The effect of certain metal ions and inhibitors at the concentration of 1 mM and 10 mM on the stability of endoxylanase and endoglucanase was studied at pH 6.0 and 60 °C. As shown in Table 1, some metal ions and inhibitors at 1 mM and 10 mM concentration, such as Mn+2, Cu+2, Zn+2, Ag+, EDTA, DTT, and SDS, did not affect endoxylanase activity (80% to 100% relative activity) notably. Endoxylanase activity was enhanced (100% to 110%) by Ca+2 and Mg+2 at 1 mM and 10 mM concentrations. On the other hand, Hg+2 (1 and 10 mM) showed inhibitor effects on endoxylanase that was obtained from A. geliboluensis. Similarly, some researchers reported that Hg+2 showed inhibitor effects on endoxylanases (Sharma and Bajaj 2005; Taibi et al. 2012; Luo et al. 2016). Some metal ions and inhibitors at 1 mM and 10 mM concentrations, such as Mn+2, Cu+2, Mg+2, Zn+2, Ag+, EDTA, DTT, and SDS, inhibited the endoglucanase moderately. The endoglucanase activity decreased after preincubation of enzyme with 1 mM and 10 mM Hg+2 while it was stimulated in the presence of Ca+2 and Fe+2 ions. Inhibition by Hg+2 and stimulation by Ca+2 and Fe+2 has also been indicated in previous reports (De Lima et al. 2005; Lee et al. 2008; Wang et al. 2008).

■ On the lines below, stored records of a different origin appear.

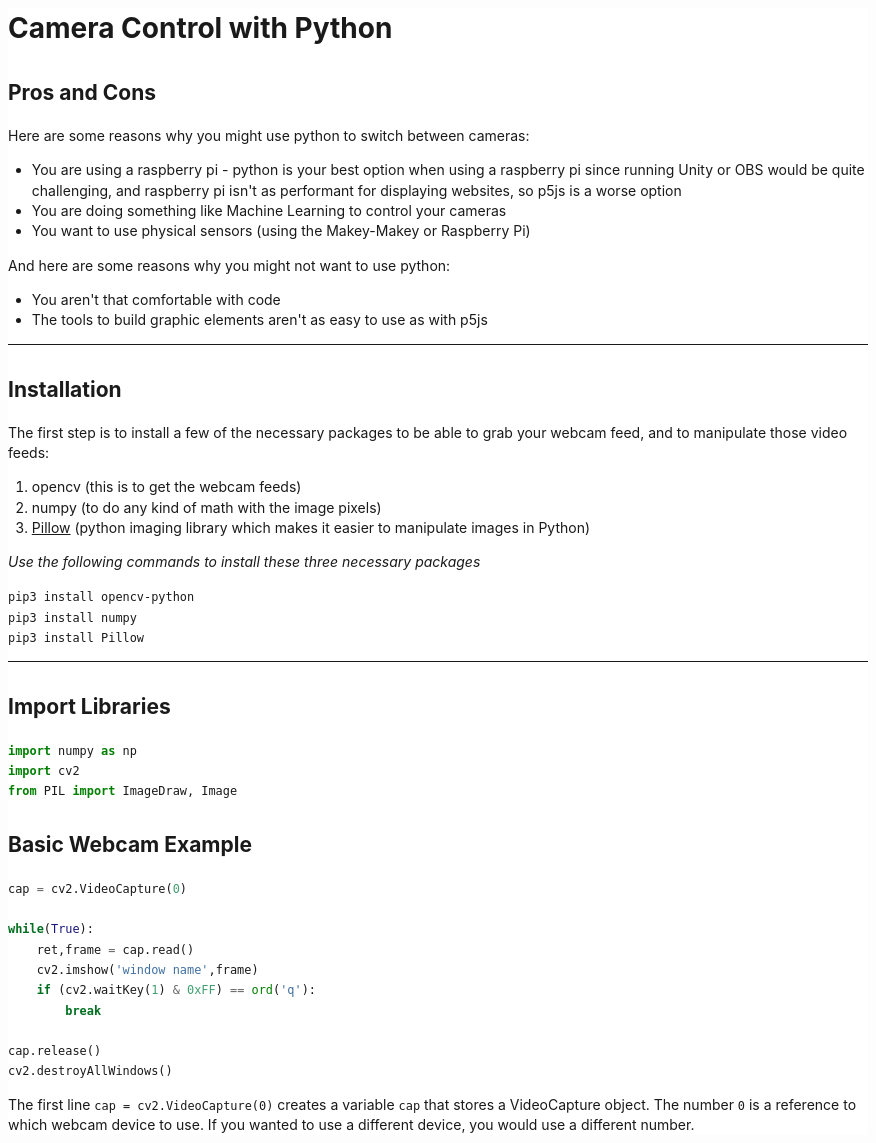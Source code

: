 # Camera Control with **Python**

## Pros and Cons
Here are some reasons why you might use python to switch between cameras:

* You are using a raspberry pi - python is your best option when using a raspberry pi since running Unity or OBS would be quite challenging, and raspberry pi isn't as performant for displaying websites, so p5js is a worse option
* You are doing something like Machine Learning to control your cameras
* You want to use physical sensors (using the Makey-Makey or Raspberry Pi)

And here are some reasons why you might not want to use python:

* You aren't that comfortable with code
* The tools to build graphic elements aren't as easy to use as with p5js

---

## Installation

 The first step is to install a few of the necessary packages to be able to grab your webcam feed, and to manipulate those video feeds:

 1. opencv (this is to get the webcam feeds)
 2. numpy (to do any kind of math with the image pixels)
 3. [Pillow](https://pillow.readthedocs.io/en/stable/handbook/tutorial.html) (python imaging library which makes it easier to manipulate images in Python)

*Use the following commands to install these three necessary packages*

```bash
pip3 install opencv-python
pip3 install numpy
pip3 install Pillow
```
---

## Import Libraries

```python
import numpy as np
import cv2
from PIL import ImageDraw, Image

```

## Basic Webcam Example


```python
cap = cv2.VideoCapture(0)

while(True):
    ret,frame = cap.read()
    cv2.imshow('window name',frame)
    if (cv2.waitKey(1) & 0xFF) == ord('q'):
        break

cap.release()
cv2.destroyAllWindows()

```
The first line `cap = cv2.VideoCapture(0)` creates a variable `cap` that stores a VideoCapture object. The number `0` is a reference to which webcam device to use. If you wanted to use a different device, you would use a different number.
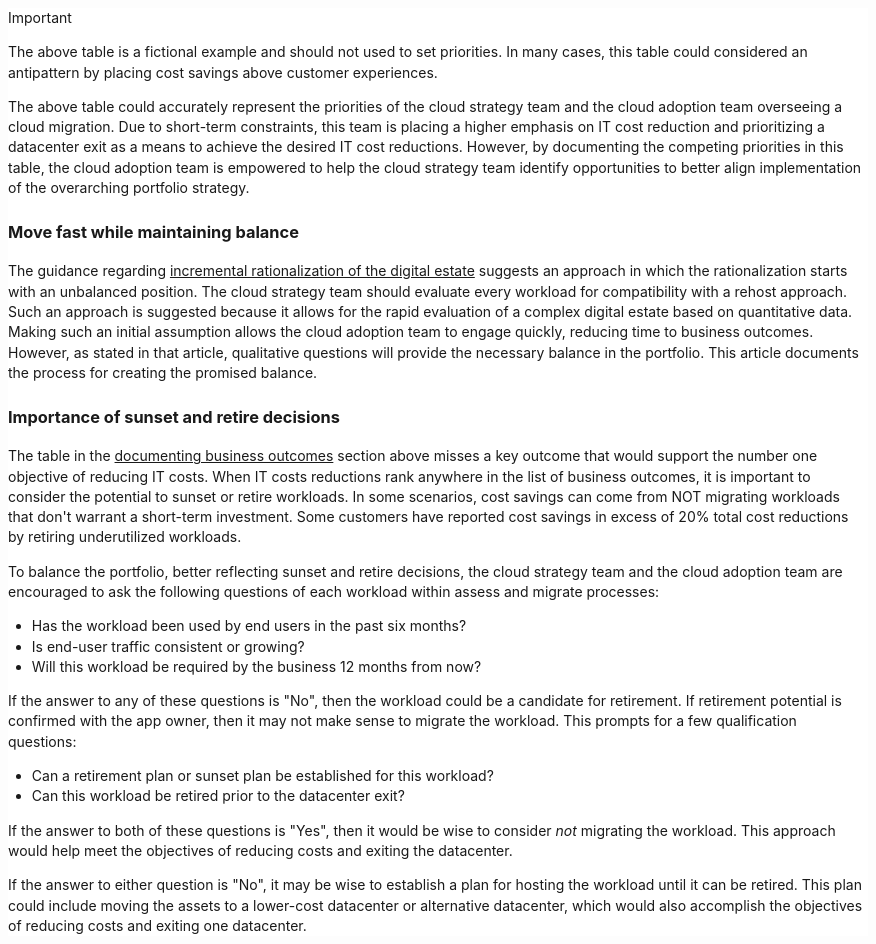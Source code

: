 > [!IMPORTANT]
> The above table is a fictional example and should not used to set priorities. In many cases, this table could considered an antipattern by placing cost savings above customer experiences.

The above table could accurately represent the priorities of the cloud strategy team and the cloud adoption team overseeing a cloud migration. Due to short-term constraints, this team is placing a higher emphasis on IT cost reduction and prioritizing a datacenter exit as a means to achieve the desired IT cost reductions. However, by documenting the competing priorities in this table, the cloud adoption team is empowered to help the cloud strategy team identify opportunities to better align implementation of the overarching portfolio strategy.

### Move fast while maintaining balance

The guidance regarding [incremental rationalization of the digital estate](../digital-estate/index.md) suggests an approach in which the rationalization starts with an unbalanced position. The cloud strategy team should evaluate every workload for compatibility with a rehost approach. Such an approach is suggested because it allows for the rapid evaluation of a complex digital estate based on quantitative data. Making such an initial assumption allows the cloud adoption team to engage quickly, reducing time to business outcomes. However, as stated in that article, qualitative questions will provide the necessary balance in the portfolio. This article documents the process for creating the promised balance.

### Importance of sunset and retire decisions

The table in the [documenting business outcomes](#document-business-outcomes) section above misses a key outcome that would support the number one objective of reducing IT costs. When IT costs reductions rank anywhere in the list of business outcomes, it is important to consider the potential to sunset or retire workloads. In some scenarios, cost savings can come from NOT migrating workloads that don't warrant a short-term investment. Some customers have reported cost savings in excess of 20% total cost reductions by retiring underutilized workloads.

To balance the portfolio, better reflecting sunset and retire decisions, the cloud strategy team and the cloud adoption team are encouraged to ask the following questions of each workload within assess and migrate processes:

- Has the workload been used by end users in the past six months?
- Is end-user traffic consistent or growing?
- Will this workload be required by the business 12 months from now?

If the answer to any of these questions is "No", then the workload could be a candidate for retirement. If retirement potential is confirmed with the app owner, then it may not make sense to migrate the workload. This prompts for a few qualification questions:

- Can a retirement plan or sunset plan be established for this workload?
- Can this workload be retired prior to the datacenter exit?

If the answer to both of these questions is "Yes", then it would be wise to consider _not_ migrating the workload. This approach would help meet the objectives of reducing costs and exiting the datacenter.

If the answer to either question is "No", it may be wise to establish a plan for hosting the workload until it can be retired. This plan could include moving the assets to a lower-cost datacenter or alternative datacenter, which would also accomplish the objectives of reducing costs and exiting one datacenter.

Table 1. Effect of Metal Ions and Reagents on Enzyme Activity*
*The enzyme reaction mixture without metal ions and reagents was taken as the control (100%). Data are presented as means of three replicates with SD.
The effects of various organic solvents and chemical reagents (20%) on endoxylanase and endoglucanase activities are shown in Table 2. Formaldehyde, methanol, isopropanol, glycerol, and toluene stimulated endoxylanase at 60 °C. However, acetone, ethanol, tween 80, isoamyl alcohol, butanol, triton X-10, and benzene slightly inhibited the endoxylanase activity. The endoglucanase activity was enhanced by acetone, glycerol, and tween 80, and it was inhibited by formaldehyde, methanol, ethanol, isopropanol, isoamyl alcohol, and butanol.
The kinetic parameters Km and Vmax were determined from Lineweaver-Burk double reciprocal plots of endoxylanase and endoglucanase activities at 60 °C using various concentrations (0 to 10 mg/mL) of birchwood xylan and CMC as substrates. The Vmax and Km values of endoxylanase were 292.2 (± 5.72) U/min and 3.87 (± 0.16) mg/mL, and the Vmax and Km values of endoglucanase were 18.03 (± 0.35) U/min and 3.57 (± 0.22) mg/mL, respectively. The Km value of endoxylanase from A. geliboluensis was lower than endoxylanase obtained from Streptomyces cyaneus SN32 (11.1 mg/mL) (Ninawe et al. 2008) and Streptomyces althioticus LMZM (43.03 mg/mL) (Luo et al. 2016). The Km value of endoglucanase has been reported in the range of 3.0 to 4.0 mg/mL for CMC (Wang et al. 2009; Rastogi et al. 2010). The kinetics of endoglucanase obtained from Actinomadura sp. have not been previously characterized. Lower Km values were important for the industrial application of enzymes due to increasing substrate affinity.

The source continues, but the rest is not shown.